From the time slaughterhouses were shut down and meat shops sealed in Uttar Pradesh after Chief Minister Adityanath ordered a crackdown on illegal establishments in March, the Quresh subgroup of Muslims in Delhi has been apprehensive of a Bharatiya Janata Party triumph in the city’s civic polls, which are due on April 23. They fear the party will target the meat retail trade, which is largely their monopoly.
The municipal election, whatever its outcome, will not, obviously, dethrone the Aam Aadmi Party government in Delhi. But given that the power to run slaughterhouses and issue licences to shops lies with the municipality, a BJP victory could inject greater vigour, and virulence, in the politics of meat in the Capital, as has been happening in states where the party is in power.
Of that happening, there have been ominous signs over the last few days – the spreading of rumours of a shop selling beef, and a woman being beaten for chucking a stone at a cow. But none is more alarming for the Qureshis than the BJP’s decision to make Adityanath one of its star campaigners for the election.
Though it is unlikely that Adityanath will deliver venomous speeches, as was his wont before he was catapulted to the post of chief minister in Uttar Pradesh, he has become such a powerful symbol of the anti-meat attitude that his very presence in the Capital will roil the emotions of even those who love their kebabs and nehari.
Under the radar
Till now, meat politics in Delhi has been pursued largely under the radar. For instance, the East Delhi Municipal Corporation (the city’s municipal corporation was trifurcated into the north, south and east corporations in 2012) revised its licensing policy for meat shops through an order on January 1, 2016. It mandated owners to procure a no objection certificate from the councillors of the area where their shops were located.
The Delhi Meat Merchants Association challenged the order in the Delhi High Court. The corporation justified the revision, saying its councillors often received complaints from residents against meat shops in their neighbourhoods. As representatives of the people, the councillors were, therefore, best suited to determine where meat shops should be allowed to function, it was argued.
The Delhi Meat Merchants Association thought otherwise. It argued that the East Delhi Municipal Corporation was unjustifiably delegating its powers to area councillors, thereby abdicating its statutory duty of issuing licences. More pointedly, it said the revised policy left applicants at the mercy of the “whims and fancy of the area councillor who belongs to a political party and whose decision of issuing NOC [no objection certificate] or not would be influenced by the political ideology”.
It requires little imagination to figure out that “a political party” in the association’s petition refers to the BJP, which enjoys majority in all three outgoing municipal corporations.

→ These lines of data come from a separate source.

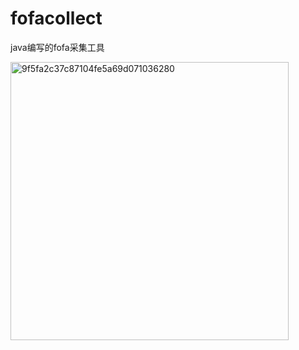 # fofacollect
java编写的fofa采集工具

<img width="445" alt="9f5fa2c37c87104fe5a69d071036280" src="https://user-images.githubusercontent.com/51054495/145984551-5bfbcb97-d03e-42b7-81dc-409b5966a1e8.png">
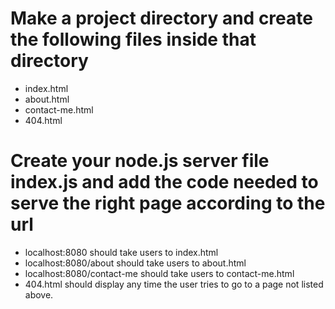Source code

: # Make a project directory and create the following files inside that directory

* index.html
* about.html
* contact-me.html
* 404.html

# Create your node.js server file index.js and add the code needed to serve the right page according to the url

* localhost:8080 should take users to index.html
* localhost:8080/about should take users to about.html
* localhost:8080/contact-me should take users to contact-me.html
* 404.html should display any time the user tries to go to a page not listed above.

In May, the High Court struck down the East Delhi Municipal Corporation’s order. Among the reasons justice RS Endlaw cited was that though the area councillor is expected to represent the entire electorate, including those who voted against him or her, this seldom happens. Therefore, the judge said, “this may result in the decision to grant or refuse licence having a political hue rather than administrative, as is statutorily required. The area councillor thus cannot be said to be best suited to identify the location for grant of licence”.

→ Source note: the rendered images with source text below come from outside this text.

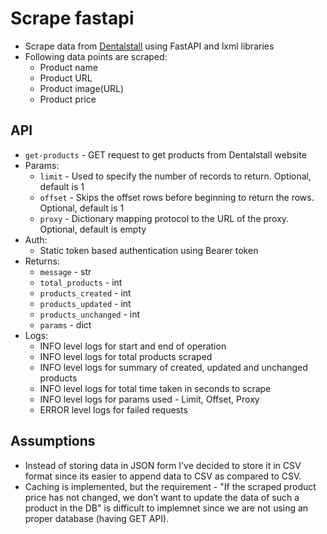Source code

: # Scrape fastapi
- Scrape data from [Dentalstall](https://dentalstall.com/shop) using FastAPI and lxml libraries
- Following data points are scraped:
    - Product name
    - Product URL
    - Product image(URL)
    - Product price


## API
- `get-products` - GET request to get products from Dentalstall website
- Params:
    - `limit` - Used to specify the number of records to return. Optional, default is 1
    - `offset` - Skips the offset rows before beginning to return the rows. Optional, default is 1
    - `proxy` - Dictionary mapping protocol to the URL of the proxy. Optional, default is empty
- Auth:
    - Static token based authentication using Bearer token
- Returns:
    - `message` - str
    - `total_products` - int
    - `products_created` - int
    - `products_updated` - int
    - `products_unchanged` - int
    - `params` - dict
- Logs:
    - INFO level logs for start and end of operation
    - INFO level logs for total products scraped
    - INFO level logs for summary of created, updated and unchanged products
    - INFO level logs for total time taken in seconds to scrape
    - INFO level logs for params used - Limit, Offset, Proxy
    - ERROR level logs for failed requests


## Assumptions
- Instead of storing data in JSON form I've decided to store it in CSV format since its easier to append data to CSV as compared to CSV.
- Caching is implemented, but the requirement - "If the scraped product price has not changed, we don’t want to update the data of such a product in the DB" is difficult to implemnet since we are not using an proper database (having GET API).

Most Qureshis believe this is the BJP’s style of doing politics over meat, of giving a veneer of legality to measures inimical to the meat trade. The Qureshis look upon the corporation’s 2016 order as a ploy to make it more difficult for Delhiites to purchase meat. According to a 2014 government survey, 61% of the city’s residents are consumers of meat – mainly chicken, goat and buffalo.
For nearly three decades, environmentalists, Hindu religious groups, animal rights activists and a segment of the political class have been campaigning against meat for one reason or another. If it isn’t against cruelty towards animals, then it is against the pollution caused by the industry, the illegal slaughter of animals, or the unhygienic handling of raw meat. Some of these concerns are indeed genuine.
Yet, Delhi has an infrastructure that makes it impossible to address these concerns while meeting its burgeoning demand for meat. Though it is the responsibility of the municipal authorities to oversee abattoirs and ensure that residents have access to hygienic meat, it is the owners of meat shops who are blamed for any shortcoming.
It was to address these concerns that the Delhi Meat Merchants Association petitioned the High Court in 2013, to order the North and South Delhi Municipal Corporations to establish one modernised slaughterhouse each in their precincts.
Delhi’s 18.6 million people have just one slaughterhouse – the modernised abattoir in Ghazipur, East Delhi. It works in three shifts of 11 pm to 6 am, 6 am to 2 pm, and 2 pm to 10 pm, with each shift having an installed capacity to slaughter 5,000 goats and sheep and 1,000 buffaloes. In reality, though, on average, only 4,000 goats and sheep and 500 buffaloes are slaughtered daily.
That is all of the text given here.